M. Jean-Pierre Balligand (PS) : « Le plan de relance a eu des effets réels pour stimuler le secteur du bâtiment et des travaux publics, le BTP, en procurant, avec, en un an et demi, l’équivalent de trois ans de travail. Toutefois, au niveau microéconomique, à l’échelle d’un département, je constate maintenant un écroulement de l’activité et l’arrivée de grandes sociétés sur des chantiers minimes de 400 000 ou 500 000 euros, pour s’emparer de la totalité des parts de marché, comme si elles anticipaient un ressac après la stimulation. La Cour a travaillé sur la première partie de l’année 2010 mais la situation des PME durant la deuxième partie m’inquiète : je crains que nous ne revivions une période où tout le tissu des PME du BTP était détruit ».

M. Pascal Terrasse (PS) : « Toute politique publique de dépenses a pour objectif de démultiplier l’euro investi, ce qui, en l’occurrence, n’est pas le cas : suivant les estimations de l’INSEE et d’organismes privés, notamment bancaires, l’impact sur la croissance serait de 0,2 % à 0,4 % dans la meilleure des hypothèses (…). Le plan de relance devait maintenir, voire créer des emplois, et le ministère de la relance annonce la création ou la sauvegarde de 400 000 emplois, alors que toutes les autres sources d’information, qu’il s’agisse de la Cour ou des organismes spécialisés comme l’INSEE, parlent plutôt de 25 000 emplois ».

M. Charles de Courson (Nouveau Centre) : « Il serait très intéressant que la Cour nous dise si le plan de relance a entraîné un effet de substitution entre endettement public et endettement privé. Le gros des mesures en faveur des entreprises étaient des mesures de trésorerie et d’aucuns prétendent que les entreprises en ont profité pour se désendetter, ce qui a fait chuter le volume du crédit aux entreprises. De même, je pense qu’une partie seulement des milliards accordés aux collectivités territoriales ont servi à accroître leurs investissements, le reste ayant simplement contribué à leur désendettement. Les statistiques bancaires doivent faire apparaître une baisse de l’endettement privé et un accroissement de l’endettement public ».

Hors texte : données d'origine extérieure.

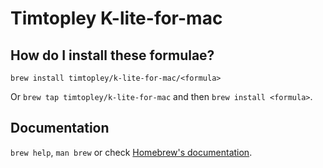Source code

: # Timtopley K-lite-for-mac

## How do I install these formulae?
`brew install timtopley/k-lite-for-mac/<formula>`

Or `brew tap timtopley/k-lite-for-mac` and then `brew install <formula>`.

## Documentation
`brew help`, `man brew` or check [Homebrew's documentation](https://docs.brew.sh).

Conclusion du président de la Cour : « En définitive, la Cour considère qu’une telle expérience d’engagement massif de crédits budgétaires et de moyens extrabudgétaires doit rester exceptionnelle, comme le fut la crise que nous venons de traverser. Il convient de revenir le plus rapidement possible aux pratiques normales, sous peine de remettre en cause les exigences d’unité, de lisibilité et de transparence budgétaires. Banaliser cette démarche, ne pas la limiter aux crises graves, irait à rebours de la logique de la LOLF, qui prévoit le suivi dans le temps et la comparaison des politiques publiques ». 

Bref, il va falloir revenir sur terre, l’endettement indéfini ne pouvant tenir lieu de politique publique. De ce point de vue, le calendrier politique avec l’ouverture de la précampagne présidentielle paraît de mauvais augure. Une course de vitesse est maintenant engagée entre le gouvernement de la France, qui voudrait repousser les échéances de la rigueur et les « marchés », c’est-à-dire nos prêteurs qui sont des investisseurs non résidents,  qui peuvent à tout moment se désengager massivement de la dette publique française, comme ils l’ont fait en Grèce. Ce « test », s’il a lieu, aboutirait à une hausse rapide des taux d’intérêt, à « l’arrêt cardiaque » du pays et à des répercussions politiques internes non négligeables sur la physionomie des campagnes présidentielle et législative qui viennent.